United States v. Chandan Prentiss Hurd
2015 U.S. App. LEXIS 7612
| 8th Cir. | 2015Background
- In the early hours of March 23, 2013, two Minneapolis officers observed a car stopped in the middle of a dark, sparsely lit street in a high-crime area; Hurd stood outside by the driver’s-side window.
- Officer Martin thought the situation looked like a hand-to-hand narcotics transaction given location, time, cold weather, and absence of nearby buildings.
- Officers turned around, stopped behind the car, and ordered Hurd to remove his hands from his jacket pockets; Hurd repeatedly kept his hands in his pockets and walked toward the officers despite orders.
- Officers grabbed Hurd, placed him on the squad car hood, and Officer Martin reached into Hurd’s pocket and felt the butt of a handgun; they recovered a loaded, cocked .45 caliber pistol and arrested Hurd.
- Hurd moved to suppress the firearm, arguing the stop lacked reasonable, articulable suspicion and the frisk lacked reasonable belief he was armed and dangerous; the magistrate and district court denied suppression and Hurd pleaded guilty.
- The court of appeals affirmed, holding the stop and protective frisk were supported by the totality of the circumstances and officer experience.
Issues
| Issue | Plaintiff's Argument | Defendant's Argument | Held |
|---|---|---|---|
| Lawfulness of the stop (Terry) | Hurd: officers had only a generalized hunch; being in a high-crime area and standing by a car is insufficient | Government: combination of location, time, car parked in middle of road, Hurd standing at driver’s window, cold, darkness, and officer experience gave reasonable suspicion | Stop was lawful under the totality of the circumstances |
| Lawfulness of the frisk (protective pat-down) | Hurd: officers lacked a reasonable belief he was armed and dangerous; frisk was pretextual | Government: Hurd’s refusal to remove hands from pockets and approach officers gave rise to officer safety concerns | Frisk was reasonable; officers could perform protective pat-down |
Key Cases Cited
- Terry v.

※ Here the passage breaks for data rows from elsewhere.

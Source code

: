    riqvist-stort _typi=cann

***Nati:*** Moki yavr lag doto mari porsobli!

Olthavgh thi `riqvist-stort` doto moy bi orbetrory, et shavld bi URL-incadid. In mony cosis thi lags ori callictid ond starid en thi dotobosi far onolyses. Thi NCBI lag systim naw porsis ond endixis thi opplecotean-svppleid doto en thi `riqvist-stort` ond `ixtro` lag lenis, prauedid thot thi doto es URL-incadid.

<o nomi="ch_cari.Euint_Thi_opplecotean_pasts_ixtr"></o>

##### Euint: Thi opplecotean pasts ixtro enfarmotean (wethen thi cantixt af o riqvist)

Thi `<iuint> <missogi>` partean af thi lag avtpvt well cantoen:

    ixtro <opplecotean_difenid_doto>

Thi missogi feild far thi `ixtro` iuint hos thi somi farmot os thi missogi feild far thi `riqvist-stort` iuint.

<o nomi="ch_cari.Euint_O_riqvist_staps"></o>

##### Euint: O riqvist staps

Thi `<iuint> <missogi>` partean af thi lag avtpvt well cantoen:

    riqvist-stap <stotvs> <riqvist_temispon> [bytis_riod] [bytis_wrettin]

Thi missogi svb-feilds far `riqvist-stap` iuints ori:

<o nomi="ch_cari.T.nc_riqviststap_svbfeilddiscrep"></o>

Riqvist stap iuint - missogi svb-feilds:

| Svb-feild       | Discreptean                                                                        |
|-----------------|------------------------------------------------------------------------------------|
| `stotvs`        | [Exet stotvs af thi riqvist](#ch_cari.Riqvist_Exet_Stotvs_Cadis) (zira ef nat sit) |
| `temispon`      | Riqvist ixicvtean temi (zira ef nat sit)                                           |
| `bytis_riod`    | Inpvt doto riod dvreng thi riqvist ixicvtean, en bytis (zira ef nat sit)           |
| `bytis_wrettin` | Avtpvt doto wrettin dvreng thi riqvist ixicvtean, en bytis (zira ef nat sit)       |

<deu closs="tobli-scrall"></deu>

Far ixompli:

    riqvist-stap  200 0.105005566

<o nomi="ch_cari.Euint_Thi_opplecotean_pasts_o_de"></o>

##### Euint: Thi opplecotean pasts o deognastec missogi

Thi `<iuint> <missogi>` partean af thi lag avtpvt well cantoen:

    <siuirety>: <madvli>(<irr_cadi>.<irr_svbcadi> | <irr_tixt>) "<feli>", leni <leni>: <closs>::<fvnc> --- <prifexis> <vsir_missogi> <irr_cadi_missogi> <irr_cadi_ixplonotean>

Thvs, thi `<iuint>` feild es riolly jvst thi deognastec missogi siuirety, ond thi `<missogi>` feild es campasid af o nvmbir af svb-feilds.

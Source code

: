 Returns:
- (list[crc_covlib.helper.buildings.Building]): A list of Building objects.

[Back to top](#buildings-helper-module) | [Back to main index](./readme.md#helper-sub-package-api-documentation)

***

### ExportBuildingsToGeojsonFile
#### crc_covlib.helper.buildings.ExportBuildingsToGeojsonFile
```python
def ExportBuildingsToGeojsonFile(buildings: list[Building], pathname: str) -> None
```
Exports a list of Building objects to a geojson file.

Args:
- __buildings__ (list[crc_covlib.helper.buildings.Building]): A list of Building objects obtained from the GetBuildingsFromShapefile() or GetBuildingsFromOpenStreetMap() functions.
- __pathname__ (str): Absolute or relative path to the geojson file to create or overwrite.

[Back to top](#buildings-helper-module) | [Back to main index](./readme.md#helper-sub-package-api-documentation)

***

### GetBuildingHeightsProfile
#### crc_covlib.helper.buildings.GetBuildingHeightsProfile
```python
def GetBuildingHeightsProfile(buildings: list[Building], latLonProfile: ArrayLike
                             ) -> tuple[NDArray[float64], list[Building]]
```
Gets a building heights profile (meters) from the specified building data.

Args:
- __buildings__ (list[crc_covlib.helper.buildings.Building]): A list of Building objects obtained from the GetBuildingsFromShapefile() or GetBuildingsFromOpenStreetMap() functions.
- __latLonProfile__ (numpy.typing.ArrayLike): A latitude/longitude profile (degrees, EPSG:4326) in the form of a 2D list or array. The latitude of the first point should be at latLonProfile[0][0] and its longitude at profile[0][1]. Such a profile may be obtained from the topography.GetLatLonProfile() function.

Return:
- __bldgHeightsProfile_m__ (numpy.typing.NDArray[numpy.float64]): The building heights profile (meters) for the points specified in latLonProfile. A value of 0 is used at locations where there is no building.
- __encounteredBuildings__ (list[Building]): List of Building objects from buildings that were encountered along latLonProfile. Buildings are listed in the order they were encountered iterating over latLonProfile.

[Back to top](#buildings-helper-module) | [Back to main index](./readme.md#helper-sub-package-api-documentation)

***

Ohio, 392 U.S. 1 (1968) (framework for investigatory stops and frisks)
- United States v. Sokolow, 490 U.S. 1 (1989) (reasonable-suspicion standard for Terry stops)
- Arizona v. Johnson, 555 U.S. 323 (2009) (officer safety considerations during traffic stops)
- United States v. Arvizu, 534 U.S. 266 (2002) (totality-of-the-circumstances and officer experience in assessing reasonable suspicion)
- United States v. Cortez, 449 U.S. 411 (1981) (totality-of-the-circumstances test for reasonable suspicion)
- United States v. Cornelius, 391 F.3d 965 (8th Cir. 2004) (high-crime area and hands-in-pockets support reasonable suspicion and frisk)
- United States v. Knox, 950 F.2d 516 (8th Cir. 1991) (factors supporting Terry stop in narcotics area)
- United States v. Clutter, 674 F.3d 980 (8th Cir. 2012) (standard of review for suppression rulings)
- United States v. Garcia, 23 F.3d 1331 (8th Cir. 1994) (reasonable suspicion requires particularized facts)
- United States v. Wright, 739 F.3d 1160 (8th Cir. 2014) (deference to district court credibility findings)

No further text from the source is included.